Interrogé jeudi à l’Assemblée nationale, le ministre de l’Économie et de l’Innovation, Pierre Fitzgibbon, dit être à l’aise avec l’investissement, reconnaissant au passage qu’il pouvait y avoir un «risque de réputation».

«Moi, je suis confortable à l’environnement d’investissement de risque, mais je ne peux pas être insensible à ce qu’on lit, c’est sûr», a-t-il expliqué, au cours d’une mêlée de presse.

Selon un décret gouvernemental, Investissement Québec (IQ) allongera environ 30 millions dans Flying Whales, qui souhaite mettre au point des dirigeables capables de transporter de lourdes charges, comme de la machinerie, à des endroits peu accessibles.

Une première tranche de 22 millions ira dans Flying Whales et une deuxième de 8 millions dans une nouvelle filiale québécoise, Les dirigeables Flying Whales Québec, qui effectuera de la recherche et du développement.

Toutefois, l’entreprise française compte parmi ses actionnaires Aviation Industry Corporation of China, une société chinoise, qui, d’après divers reportages aux États-Unis, inquiète par ses tentatives d’acquérir des participations minoritaires dans des compagnies aérospatiales au sud de la frontière, notamment.

PC

Pierre Fitzgibbon

S’il s’est montré préoccupé des allégations, M. Fitzgibbon a affirmé que les «Chinois n’auront pas d’implication ici au Québec», minimisant au passage les risques entourant, par exemple le vol de brevets.

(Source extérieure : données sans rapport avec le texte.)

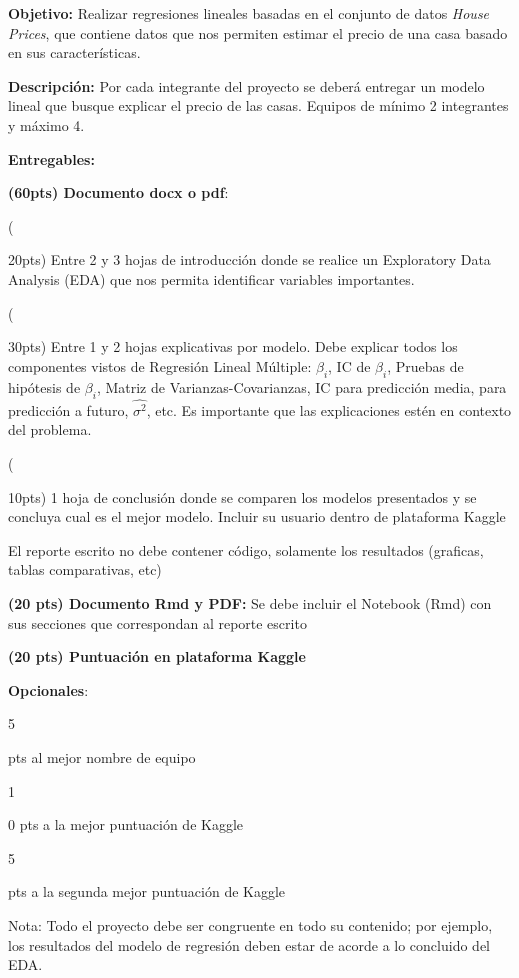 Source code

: \documentclass{../oxmathproblems}
\newcommand{\SubItem}[1]{
    {\setlength\itemindent{15pt} \item[-] #1}
}
\begin{document}
\textbf{Objetivo:} Realizar regresiones lineales basadas en el conjunto de datos \textit{House Prices}, que contiene datos que nos permiten estimar el precio de una casa basado en sus características.

\qquad

\textbf{Descripción:} Por cada integrante del proyecto se deberá entregar un modelo lineal que busque explicar el precio de las casas. Equipos de mínimo 2 integrantes y máximo 4.

\qquad

\textbf{Entregables:}

\begin{itemize}

\item \textbf{(60pts) Documento docx o pdf}: 
\SubItem (20pts) Entre 2 y 3 hojas de introducción donde se realice un Exploratory Data Analysis (EDA) que nos permita identificar variables importantes.
\SubItem (30pts) Entre 1 y 2 hojas explicativas por modelo. Debe explicar todos los componentes vistos de Regresión Lineal Múltiple: $\hat{\beta_i}$, IC de $\beta_i$, Pruebas de hipótesis de $\beta_i$, Matriz de Varianzas-Covarianzas, IC para predicción media, para predicción a futuro, $\hat{\sigma^2}$, etc. Es importante que las explicaciones estén en contexto del problema.
\SubItem (10pts) 1 hoja de conclusión donde se comparen los modelos presentados y se concluya cual es el mejor modelo. Incluir su usuario dentro de plataforma Kaggle

El reporte escrito no debe contener código, solamente los resultados (graficas, tablas comparativas, etc) 

\item \textbf{(20 pts) Documento Rmd  y PDF:} Se debe incluir el Notebook (Rmd) con sus secciones que correspondan al reporte escrito

\item \textbf{(20 pts) Puntuación en plataforma Kaggle}

\item \textbf{Opcionales}: 
\SubItem 5 pts al mejor nombre de equipo
\SubItem 10 pts a la mejor puntuación de Kaggle
\SubItem 5 pts a la segunda mejor puntuación de Kaggle

\end{itemize}

Nota: Todo el proyecto debe ser congruente en todo su contenido; por ejemplo, los resultados del modelo de regresión deben estar de acorde a lo concluido del EDA.

\newpage
\end{document}
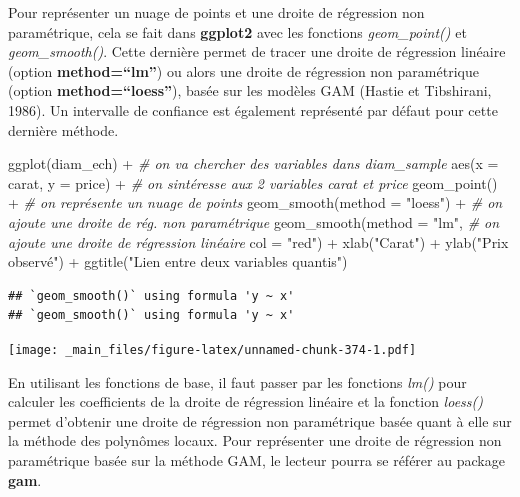 \documentclass[
]{book}
\newenvironment{Shaded}{\begin{snugshade}}{\end{snugshade}}
\newcommand{\AttributeTok}[1]{\textcolor[rgb]{0.77,0.63,0.00}{#1}}
\newcommand{\CommentTok}[1]{\textcolor[rgb]{0.56,0.35,0.01}{\textit{#1}}}
\newcommand{\FunctionTok}[1]{\textcolor[rgb]{0.00,0.00,0.00}{#1}}
\newcommand{\NormalTok}[1]{#1}
\newcommand{\SpecialCharTok}[1]{\textcolor[rgb]{0.00,0.00,0.00}{#1}}
\newcommand{\StringTok}[1]{\textcolor[rgb]{0.31,0.60,0.02}{#1}}
\theoremstyle{definition}
\theoremstyle{definition}
\theoremstyle{definition}
\theoremstyle{definition}
\theoremstyle{remark}
\begin{document}
Pour représenter un nuage de points et une droite de régression non paramétrique, cela se fait dans \textbf{ggplot2} avec les fonctions \emph{geom\_point()} et \emph{geom\_smooth()}. Cette dernière permet de tracer une droite de régression linéaire (option \textbf{method=``lm''}) ou alors une droite de régression non paramétrique (option \textbf{method=``loess''}), basée sur les modèles GAM (Hastie et Tibshirani, 1986). Un intervalle de confiance est également représenté par défaut pour cette dernière méthode.

\begin{Shaded}
\begin{Highlighting}[]
\FunctionTok{ggplot}\NormalTok{(diam\_ech) }\SpecialCharTok{+}                \CommentTok{\# on va chercher des variables dans diam\_sample}
  \FunctionTok{aes}\NormalTok{(}\AttributeTok{x =}\NormalTok{ carat, }\AttributeTok{y =}\NormalTok{ price) }\SpecialCharTok{+}     \CommentTok{\# on s\textquotesingle{}intéresse aux 2 variables carat et price}
  \FunctionTok{geom\_point}\NormalTok{() }\SpecialCharTok{+}                  \CommentTok{\# on représente un nuage de points}
  \FunctionTok{geom\_smooth}\NormalTok{(}\AttributeTok{method =} \StringTok{"loess"}\NormalTok{) }\SpecialCharTok{+} \CommentTok{\# on ajoute une droite de rég. non paramétrique}
  \FunctionTok{geom\_smooth}\NormalTok{(}\AttributeTok{method =} \StringTok{"lm"}\NormalTok{,      }\CommentTok{\# on ajoute une droite de régression linéaire}
              \AttributeTok{col =} \StringTok{"red"}\NormalTok{) }\SpecialCharTok{+} 
  \FunctionTok{xlab}\NormalTok{(}\StringTok{"Carat"}\NormalTok{) }\SpecialCharTok{+}
  \FunctionTok{ylab}\NormalTok{(}\StringTok{"Prix observé"}\NormalTok{) }\SpecialCharTok{+}
  \FunctionTok{ggtitle}\NormalTok{(}\StringTok{"Lien entre deux variables quantis"}\NormalTok{)}
\end{Highlighting}
\end{Shaded}

\begin{verbatim}
## `geom_smooth()` using formula 'y ~ x'
## `geom_smooth()` using formula 'y ~ x'
\end{verbatim}

\texttt{[image: \_main\_files/figure-latex/unnamed-chunk-374-1.pdf]}

En utilisant les fonctions de base, il faut passer par les fonctions \emph{lm()} pour calculer les coefficients de la droite de régression linéaire et la fonction \emph{loess()} permet d'obtenir une droite de régression non paramétrique basée quant à elle sur la méthode des polynômes locaux. Pour représenter une droite de régression non paramétrique basée sur la méthode GAM, le lecteur pourra se référer au package \textbf{gam}.
\end{document}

«Les brevets ne sont pas la panacée en soit, a-t-il affirmé. L’avantage du procédé industriel est souvent plus important que les brevets comme tels. On accuse souvent les Chinois de copier nos affaires, mais c’est une réalité. Je pense qu’il faut apprendre à vivre avec cela.

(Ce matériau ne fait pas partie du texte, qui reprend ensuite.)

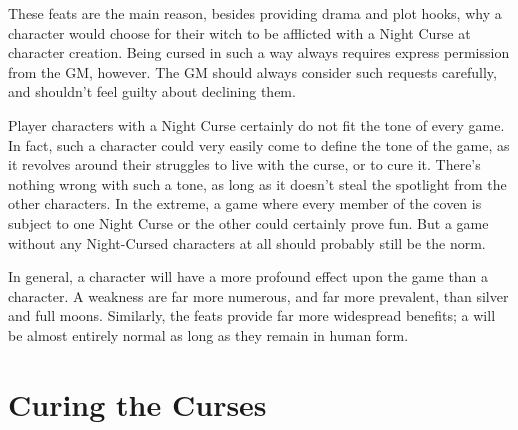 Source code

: These feats are the main reason, besides providing drama and plot hooks, why a character would choose for their witch to be afflicted with a Night Curse at character creation.
Being cursed in such a way always requires express permission from the GM, however.
The GM should always consider such requests carefully, and shouldn't feel guilty about declining them.

Player characters with a Night Curse certainly do not fit the tone of every game.
In fact, such a character could very easily come to define the tone of the game, as it revolves around their struggles to live with the curse, or to cure it.
There's nothing wrong with such a tone, as long as it doesn't steal the spotlight from the other characters.
In the extreme, a game where every member of the coven is subject to one Night Curse or the other could certainly prove fun.
But a game without any Night-Cursed characters at all should probably still be the norm.

In general, a {\vampire} character will have a more profound effect upon the game than a {\werewolf} character.
A {\vampirepossessive} weakness are far more numerous, and far more prevalent, than silver and full moons.
Similarly, the {\vampire} feats provide far more widespread benefits; a {\werewolf} will be almost entirely normal as long as they remain in human form.

\section{Curing the Curses}



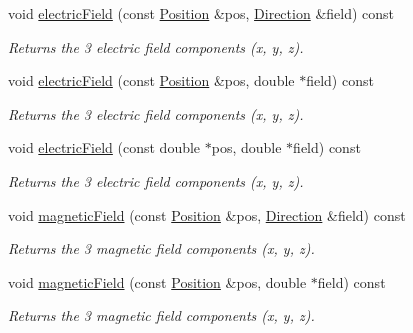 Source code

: \begin{DoxyCompactItemize}
void \hyperlink{class_d_d4hep_1_1_geometry_1_1_overlayed_field_a4b87593d18f3b7c4a675231a0a978dba}{electricField} (const \hyperlink{namespace_d_d4hep_1_1_geometry_a55083902099d03506c6db01b80404900}{Position} \&pos, \hyperlink{namespace_d_d4hep_1_1_geometry_a56730a0ddb9f3f089c415cd693bd7c19}{Direction} \&field) const 
\begin{DoxyCompactList}\small\item\em Returns the 3 electric field components (x, y, z). \item\end{DoxyCompactList}\item 
void \hyperlink{class_d_d4hep_1_1_geometry_1_1_overlayed_field_a12a09e1c0e21fb6cbbfc80b252a010c2}{electricField} (const \hyperlink{namespace_d_d4hep_1_1_geometry_a55083902099d03506c6db01b80404900}{Position} \&pos, double $\ast$field) const 
\begin{DoxyCompactList}\small\item\em Returns the 3 electric field components (x, y, z). \item\end{DoxyCompactList}\item 
void \hyperlink{class_d_d4hep_1_1_geometry_1_1_overlayed_field_adf8eafcce3969010f3f8d39f9e09b3a9}{electricField} (const double $\ast$pos, double $\ast$field) const 
\begin{DoxyCompactList}\small\item\em Returns the 3 electric field components (x, y, z). \item\end{DoxyCompactList}\item 
void \hyperlink{class_d_d4hep_1_1_geometry_1_1_overlayed_field_a7f94edbcb2a607da89c5ceca9167e900}{magneticField} (const \hyperlink{namespace_d_d4hep_1_1_geometry_a55083902099d03506c6db01b80404900}{Position} \&pos, \hyperlink{namespace_d_d4hep_1_1_geometry_a56730a0ddb9f3f089c415cd693bd7c19}{Direction} \&field) const 
\begin{DoxyCompactList}\small\item\em Returns the 3 magnetic field components (x, y, z). \item\end{DoxyCompactList}\item 
void \hyperlink{class_d_d4hep_1_1_geometry_1_1_overlayed_field_afa24afd69fe7a4f1730ee4d14b2e9559}{magneticField} (const \hyperlink{namespace_d_d4hep_1_1_geometry_a55083902099d03506c6db01b80404900}{Position} \&pos, double $\ast$field) const 
\begin{DoxyCompactList}\small\item\em Returns the 3 magnetic field components (x, y, z). \item\end{DoxyCompactList}\item 

\end{DoxyCompactItemize}
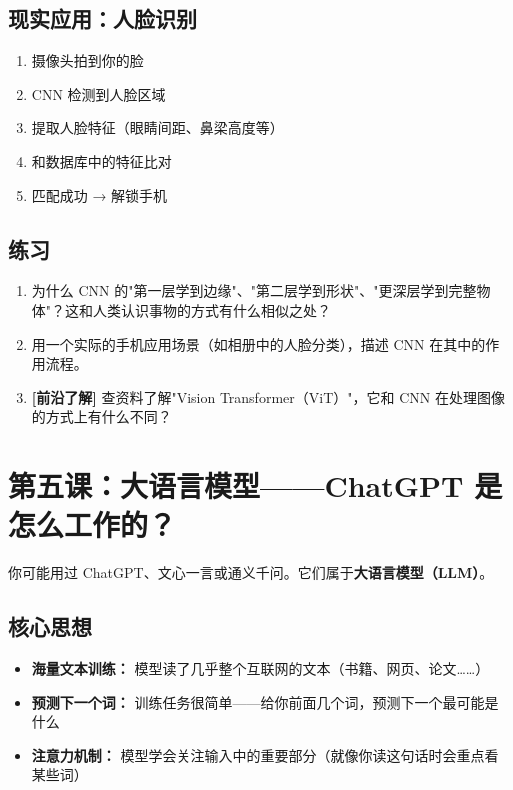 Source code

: \documentclass[a4paper,12pt]{ctexart}
\begin{document}
\subsection*{现实应用：人脸识别}

\begin{enumerate}
  \item 摄像头拍到你的脸
  \item CNN 检测到人脸区域
  \item 提取人脸特征（眼睛间距、鼻梁高度等）
  \item 和数据库中的特征比对
  \item 匹配成功 → 解锁手机
\end{enumerate}

\subsection*{练习}

\begin{enumerate}
  \item 为什么 CNN 的"第一层学到边缘"、"第二层学到形状"、"更深层学到完整物体"？这和人类认识事物的方式有什么相似之处？
  \item 用一个实际的手机应用场景（如相册中的人脸分类），描述 CNN 在其中的作用流程。
  \item \textbf{[前沿了解]} 查资料了解"Vision Transformer（ViT）"，它和 CNN 在处理图像的方式上有什么不同？
\end{enumerate}

\section*{第五课：大语言模型——ChatGPT 是怎么工作的？}

你可能用过 ChatGPT、文心一言或通义千问。它们属于\textbf{大语言模型（LLM）}。

\subsection*{核心思想}

\begin{itemize}
  \item \textbf{海量文本训练：} 模型读了几乎整个互联网的文本（书籍、网页、论文……）
  \item \textbf{预测下一个词：} 训练任务很简单——给你前面几个词，预测下一个最可能是什么
  \item \textbf{注意力机制：} 模型学会关注输入中的重要部分（就像你读这句话时会重点看某些词）
\end{itemize}
\end{document}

«Toutefois, si des enjeux de sécurité nationale devaient émerger, “il y aurait des choses à faire», a dit M. Fitzgibbon, sans toutefois aller plus loin.

En dépit des tentatives du ministre visant à calmer le jeu, la porte-parole de l’opposition officielle en matière d’économie, Dominique Anglade, a estimé que dans le contexte actuel, la «moindre des choses» serait de dévoiler les vérifications effectuées avant de donner le feu vert au versement des sommes.

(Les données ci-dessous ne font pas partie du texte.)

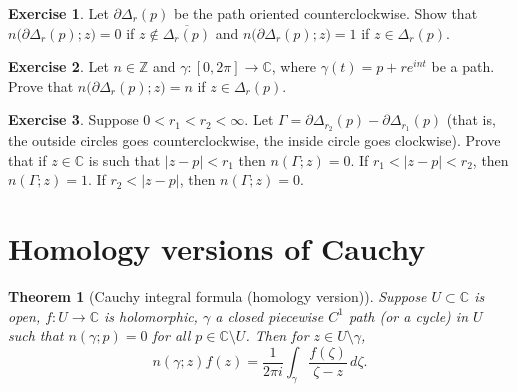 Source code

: \documentclass[12pt,openany]{book}
\newcommand{\sabs}[1]{\lvert {#1} \rvert}
\newcommand{\C}{{\mathbb{C}}}
\newcommand{\Z}{{\mathbb{Z}}}
\theoremstyle{plain}
\newtheorem{thm}{Theorem}[section]
\theoremstyle{remark}
\theoremstyle{definition}
\newenvironment{exbox}{%
    \def\FrameCommand{\vrule width 1pt \relax\hspace{10pt}}%
    \MakeFramed{\advance\hsize-\width\FrameRestore}%
}{%
    \endMakeFramed
}
\theoremstyle{exercise}
\newtheorem{exercise}{Exercise}[section]
\theoremstyle{example}
\begin{document}
\begin{exbox}
\begin{exercise} \label{exercise:windingcircle}
Let $\partial \Delta_r(p)$ be the path oriented counterclockwise.
Show that $n\bigl(\partial \Delta_r(p);z\bigr) = 0$ if $z \notin
\overline{\Delta_r(p)}$ and 
$n\bigl(\partial \Delta_r(p);z\bigr) = 1$ if $z \in \Delta_r(p)$.
\end{exercise}

\begin{exercise}
Let $n \in \Z$ and $\gamma \colon [0,2\pi] \to \C$, where
$\gamma(t) = p + re^{in t}$ be a path.
Prove that
$n\bigl(\partial \Delta_r(p);z\bigr) = n$ if $z \in \Delta_r(p)$.
\end{exercise}

\begin{exercise} \label{exercise:windingcircles}
Suppose $0 < r_1 < r_2 < \infty$.
Let $\Gamma = \partial \Delta_{r_2}(p) - \partial \Delta_{r_1} (p)$
(that is, the outside circles goes counterclockwise, the inside circle goes
clockwise).
Prove that if $z \in \C$ is such that $\sabs{z-p} < r_1$ then
$n(\Gamma;z) = 0$.  If $r_1 < \sabs{z-p} < r_2$, then
$n(\Gamma;z) = 1$.  If $r_2 < \sabs{z-p}$, then
$n(\Gamma;z) = 0$.
\end{exercise}
\end{exbox}



\section{Homology versions of Cauchy}


\begin{thm}[Cauchy integral formula (homology version)]
\label{thm:CIFhomology}
Suppose $U \subset \C$ is open, $f \colon U \to \C$ is holomorphic,
$\gamma$ a closed piecewise $C^1$ path (or a cycle) in $U$
such that $n(\gamma;p) = 0$ for all $p \in \C \setminus U$.
Then for $z \in U \setminus \gamma$,
\begin{equation*}
n(\gamma;z)
f(z)
=
\frac{1}{2\pi i}
\int_{\gamma}
\frac{f(\zeta)}{\zeta-z}
\,
d \zeta .
\end{equation*}
\end{thm}
\end{document}
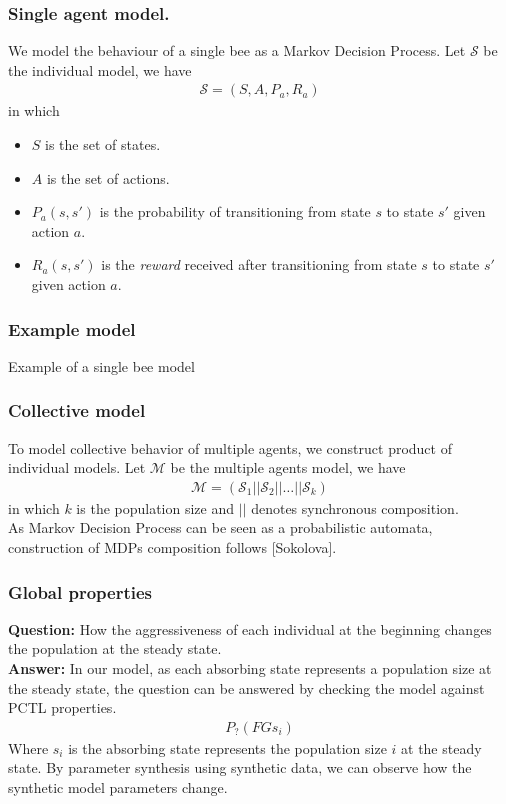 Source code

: \documentclass{beamer}
\begin{document}
\begin{frame}
  \frametitle{Single agent model.}
  We model the behaviour of a single bee as a Markov Decision Process. Let
  $\mathcal{S}$ be the individual model, we have
  \begin{align*}
    \mathcal{S} = (S, A, P_a, R_a)
  \end{align*}
  in which
  \begin{itemize}
    \item $S$ is the set of states.
    \item $A$ is the set of actions.
    \item $P_a(s,s')$ is the probability of transitioning from state $s$ to state
          $s'$ given action $a$.
    \item $R_a(s,s')$ is the \textit{reward} received after transitioning from
          state $s$ to state $s'$ given action $a$.
  \end{itemize}
\end{frame}

\begin{frame}
  \frametitle{Example model}
  Example of a single bee model
\end{frame}

\begin{frame}
  \frametitle{Collective model}
  To model collective behavior of multiple agents, we construct product of
  individual models. Let $\mathcal{M}$ be the multiple agents model, we have
  \begin{align*}
    \mathcal{M} = (\mathcal{S}_1||\mathcal{S}_2||\ldots||\mathcal{S}_k)
  \end{align*}
  in which $k$ is the population size and $||$ denotes synchronous composition.\\
  As Markov Decision Process can be seen as a probabilistic automata,
  construction of MDPs composition follows [Sokolova].
\end{frame}

\begin{frame}
  \frametitle{Global properties}
  \textbf{Question:} How the aggressiveness of each individual at the beginning
  changes the population at the steady state.\\
  \textbf{Answer:} In our model, as each absorbing state represents a population
  size at the steady state, the question can be answered by checking the model
  against PCTL properties.
  \begin{align*}
    P_{?} (FG s_i)
  \end{align*}
  Where $s_i$ is the absorbing state represents the population size $i$ at the
  steady state. By parameter synthesis using synthetic data, we can observe how
  the synthetic model parameters change.
\end{frame}
\end{document}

Selon la députée libérale, les Américains regardent de près ce que fait le Québec en matière d’investissements, notamment dans les secteurs du bois d’œuvre, de l’acier et de l’aérospatiale.

«Lorsque l’on voit qu’il y a un risque réputationnel, économique et politique, à ce moment-là, il faut se poser la question : est-ce que c’est le bon choix que l’on est en train de faire ? a-t-elle dit. Peut-être qu’on devrait se concentrer sur autre chose et ne pas investir des billes dans un investissement aussi risqué.»

C’est au Salon du Bourget, qui se tenait en France en juin dernier, qu’une entente de principe avait été conclue avec Flying Whales. À l’origine, l’annonce prévoyait la conclusion d’un partenariat au 30 septembre.

Selon le texte du décret ministériel visant à donner le feu vert à l’investissement, Flying Whales effectuerait des travaux de recherche et développement, mettrait sur pied une société exploitant ces ballons dirigeables en plus d’y implanter une usine visant à desservir le «territoire des Amériques».